> **PROBLEM STATEMENT**
For the material that follows, return exactly the lines from the one with "How do I spend" through the one with "To learn more and", both ends included.

> **RECORDS TO PROCESS**
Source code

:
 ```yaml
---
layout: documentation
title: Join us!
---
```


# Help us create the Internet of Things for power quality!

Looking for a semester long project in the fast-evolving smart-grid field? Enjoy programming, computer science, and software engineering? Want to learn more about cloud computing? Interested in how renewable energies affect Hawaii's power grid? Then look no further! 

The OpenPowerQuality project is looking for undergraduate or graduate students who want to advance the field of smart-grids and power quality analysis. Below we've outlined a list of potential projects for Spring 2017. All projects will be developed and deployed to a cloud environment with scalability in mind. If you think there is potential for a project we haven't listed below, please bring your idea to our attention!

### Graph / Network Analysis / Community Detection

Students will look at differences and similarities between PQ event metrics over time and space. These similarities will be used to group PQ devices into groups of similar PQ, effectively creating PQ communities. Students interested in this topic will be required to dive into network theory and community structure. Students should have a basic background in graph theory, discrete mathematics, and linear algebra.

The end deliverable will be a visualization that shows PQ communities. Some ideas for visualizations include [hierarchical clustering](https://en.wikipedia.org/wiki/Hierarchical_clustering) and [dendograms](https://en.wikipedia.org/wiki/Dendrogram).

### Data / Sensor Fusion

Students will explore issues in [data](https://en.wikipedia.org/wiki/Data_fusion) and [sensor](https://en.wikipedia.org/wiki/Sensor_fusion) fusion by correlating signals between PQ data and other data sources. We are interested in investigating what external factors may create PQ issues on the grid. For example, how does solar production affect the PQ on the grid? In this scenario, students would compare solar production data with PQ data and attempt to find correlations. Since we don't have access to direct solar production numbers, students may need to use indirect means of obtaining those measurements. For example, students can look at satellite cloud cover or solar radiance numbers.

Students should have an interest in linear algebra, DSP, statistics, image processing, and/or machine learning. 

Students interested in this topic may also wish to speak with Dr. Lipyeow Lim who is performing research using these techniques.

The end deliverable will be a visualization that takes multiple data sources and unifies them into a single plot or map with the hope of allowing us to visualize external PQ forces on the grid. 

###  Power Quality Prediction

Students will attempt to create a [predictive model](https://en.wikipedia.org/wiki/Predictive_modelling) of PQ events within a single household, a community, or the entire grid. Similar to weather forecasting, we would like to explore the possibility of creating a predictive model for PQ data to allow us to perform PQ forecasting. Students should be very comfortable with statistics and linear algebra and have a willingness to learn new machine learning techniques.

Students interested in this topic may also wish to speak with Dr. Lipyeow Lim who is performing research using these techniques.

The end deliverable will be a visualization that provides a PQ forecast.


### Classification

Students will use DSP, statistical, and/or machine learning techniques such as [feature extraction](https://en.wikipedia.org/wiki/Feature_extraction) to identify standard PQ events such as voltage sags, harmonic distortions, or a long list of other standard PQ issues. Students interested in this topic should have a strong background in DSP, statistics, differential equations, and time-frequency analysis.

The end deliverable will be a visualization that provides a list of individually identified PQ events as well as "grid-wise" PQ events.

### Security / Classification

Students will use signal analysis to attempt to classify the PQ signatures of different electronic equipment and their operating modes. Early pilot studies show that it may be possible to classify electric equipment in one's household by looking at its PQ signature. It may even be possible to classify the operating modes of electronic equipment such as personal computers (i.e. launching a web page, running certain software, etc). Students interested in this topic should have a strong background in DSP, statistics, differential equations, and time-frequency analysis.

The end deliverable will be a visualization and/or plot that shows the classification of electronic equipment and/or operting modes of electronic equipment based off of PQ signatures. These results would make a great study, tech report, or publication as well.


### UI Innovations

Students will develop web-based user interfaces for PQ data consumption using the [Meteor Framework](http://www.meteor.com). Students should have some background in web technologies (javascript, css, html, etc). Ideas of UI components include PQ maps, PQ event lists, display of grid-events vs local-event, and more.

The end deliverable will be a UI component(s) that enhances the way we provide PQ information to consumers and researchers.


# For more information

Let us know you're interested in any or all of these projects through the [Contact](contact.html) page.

...

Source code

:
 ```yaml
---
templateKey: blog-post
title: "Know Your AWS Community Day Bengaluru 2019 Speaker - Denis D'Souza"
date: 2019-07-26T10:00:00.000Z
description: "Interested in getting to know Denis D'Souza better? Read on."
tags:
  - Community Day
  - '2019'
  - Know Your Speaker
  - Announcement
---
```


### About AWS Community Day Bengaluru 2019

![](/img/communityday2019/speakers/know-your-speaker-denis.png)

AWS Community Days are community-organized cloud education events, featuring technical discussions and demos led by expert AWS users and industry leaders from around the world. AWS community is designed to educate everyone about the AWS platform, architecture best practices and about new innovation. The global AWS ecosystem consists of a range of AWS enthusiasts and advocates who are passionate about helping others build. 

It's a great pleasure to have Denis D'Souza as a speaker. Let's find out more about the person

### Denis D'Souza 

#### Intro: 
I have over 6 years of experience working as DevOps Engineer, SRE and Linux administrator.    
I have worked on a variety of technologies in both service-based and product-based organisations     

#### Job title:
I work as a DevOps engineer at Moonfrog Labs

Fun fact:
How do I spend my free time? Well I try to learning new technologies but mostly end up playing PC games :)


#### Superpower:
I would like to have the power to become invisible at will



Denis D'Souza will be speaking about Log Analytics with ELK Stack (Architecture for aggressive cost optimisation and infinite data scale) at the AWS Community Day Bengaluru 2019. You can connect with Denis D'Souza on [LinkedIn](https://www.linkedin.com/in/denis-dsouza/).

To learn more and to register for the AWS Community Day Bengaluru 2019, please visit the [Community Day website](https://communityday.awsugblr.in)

--

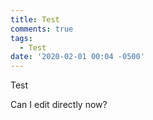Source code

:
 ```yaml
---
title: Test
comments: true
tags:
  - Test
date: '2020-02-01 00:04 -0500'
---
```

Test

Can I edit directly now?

> **FINISHED EXERCISE**
How do I spend my free time? Well I try to learning new technologies but mostly end up playing PC games :)


#### Superpower:
I would like to have the power to become invisible at will



Denis D'Souza will be speaking about Log Analytics with ELK Stack (Architecture for aggressive cost optimisation and infinite data scale) at the AWS Community Day Bengaluru 2019. You can connect with Denis D'Souza on [LinkedIn](https://www.linkedin.com/in/denis-dsouza/).

To learn more and to register for the AWS Community Day Bengaluru 2019, please visit the [Community Day website](https://communityday.awsugblr.in)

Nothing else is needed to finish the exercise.